Marco Posadas by Lalake
After a couple of years multi-dating and sleeping with as many cute boys as I could it’s not surprising some readers didn’t believe I could be monogamous when JF came along.
Personally I knew it would be quite a transition but was sure I could do it. After all, I had been monogamous for almost a decade even when sex was as scarce as it can get…
Having been single for two years meant I got used to do some things automatically. Like scan a bar for Asian guys in under a second after entering and being aware of any movements while basically filtering out anybody else besides my friends.

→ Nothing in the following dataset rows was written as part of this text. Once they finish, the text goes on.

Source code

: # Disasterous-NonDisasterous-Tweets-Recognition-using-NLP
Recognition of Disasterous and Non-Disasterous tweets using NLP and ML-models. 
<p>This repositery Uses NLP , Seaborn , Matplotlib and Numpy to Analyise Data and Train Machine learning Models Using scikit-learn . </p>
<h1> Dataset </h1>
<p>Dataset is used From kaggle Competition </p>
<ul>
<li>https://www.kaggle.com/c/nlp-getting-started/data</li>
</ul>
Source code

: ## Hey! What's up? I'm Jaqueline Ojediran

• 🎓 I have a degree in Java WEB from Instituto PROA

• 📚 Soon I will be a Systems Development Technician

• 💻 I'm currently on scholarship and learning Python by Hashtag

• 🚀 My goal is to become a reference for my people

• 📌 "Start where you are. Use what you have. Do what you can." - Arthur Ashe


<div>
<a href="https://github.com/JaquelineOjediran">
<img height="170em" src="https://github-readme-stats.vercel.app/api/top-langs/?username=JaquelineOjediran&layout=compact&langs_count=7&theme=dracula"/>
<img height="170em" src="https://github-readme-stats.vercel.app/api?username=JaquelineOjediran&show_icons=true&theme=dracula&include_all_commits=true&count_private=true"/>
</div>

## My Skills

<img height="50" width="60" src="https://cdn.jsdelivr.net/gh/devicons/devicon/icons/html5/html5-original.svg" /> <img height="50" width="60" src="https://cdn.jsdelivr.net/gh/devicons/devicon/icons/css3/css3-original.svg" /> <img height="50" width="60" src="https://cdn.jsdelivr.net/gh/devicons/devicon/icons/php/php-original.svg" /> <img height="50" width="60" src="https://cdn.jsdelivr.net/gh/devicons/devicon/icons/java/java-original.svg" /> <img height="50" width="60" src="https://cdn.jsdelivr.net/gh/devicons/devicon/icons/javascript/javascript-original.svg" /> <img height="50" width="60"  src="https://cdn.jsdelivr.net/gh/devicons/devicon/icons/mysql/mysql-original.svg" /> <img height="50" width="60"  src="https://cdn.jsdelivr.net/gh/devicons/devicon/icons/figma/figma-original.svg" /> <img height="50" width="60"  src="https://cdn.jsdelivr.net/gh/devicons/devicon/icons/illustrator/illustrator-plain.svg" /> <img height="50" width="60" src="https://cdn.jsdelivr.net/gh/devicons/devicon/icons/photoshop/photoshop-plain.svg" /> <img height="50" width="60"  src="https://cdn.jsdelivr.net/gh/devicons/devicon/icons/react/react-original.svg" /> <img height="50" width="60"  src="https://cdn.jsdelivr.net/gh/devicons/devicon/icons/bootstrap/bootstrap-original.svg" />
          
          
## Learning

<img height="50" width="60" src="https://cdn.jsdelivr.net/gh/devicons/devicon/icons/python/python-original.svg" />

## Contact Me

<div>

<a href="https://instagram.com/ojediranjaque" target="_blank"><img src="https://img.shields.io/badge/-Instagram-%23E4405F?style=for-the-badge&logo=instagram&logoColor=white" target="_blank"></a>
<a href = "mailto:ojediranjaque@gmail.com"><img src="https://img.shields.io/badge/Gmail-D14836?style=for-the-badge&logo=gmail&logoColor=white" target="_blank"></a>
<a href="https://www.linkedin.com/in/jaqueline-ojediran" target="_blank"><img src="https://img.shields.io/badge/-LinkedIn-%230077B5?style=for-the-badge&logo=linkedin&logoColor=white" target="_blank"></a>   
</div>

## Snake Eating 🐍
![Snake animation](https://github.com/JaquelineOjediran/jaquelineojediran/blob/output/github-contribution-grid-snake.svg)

And at the beginning I would still do that when I went out with JF, it wasn’t a conscious act, just what I had got used to do… but I found myself doing it all the time and tried to reduce it or make it less obvious. Not the stuff that inspires confidence from your bf, even if you won’t do anything other than look!
Equally, I still have the same tastes as before so I do like having a look around online. I no longer intend to date or have sex with them, just some window shopping.
I must confess, at the beginning I didn’t have it totally clear. I had all these people I’d been chatting both in London as well as in some of the destinations I was planning to visit. And after all the time spent giving them up wasn’t an easy thought.
At the very beginning I thought I could just keep the ones for trips but I realised that wouldn’t be a good idea. Now, I could potentially meet them if I travel there on my own but I wouldn’t go beyond friendship. Unfortunately I still want to visit many places but JF doesn’t really have the days to do those trips with me and going alone and not meeting anyone at all it’s not quite as enticing as it was before but I still want to visit those places.
So I have pretty much settled into monogamy. JF is not into an open relationship, he’s actually quite the jealous kind, and having agreed to be monogamous with him it’s not a promise I want to break.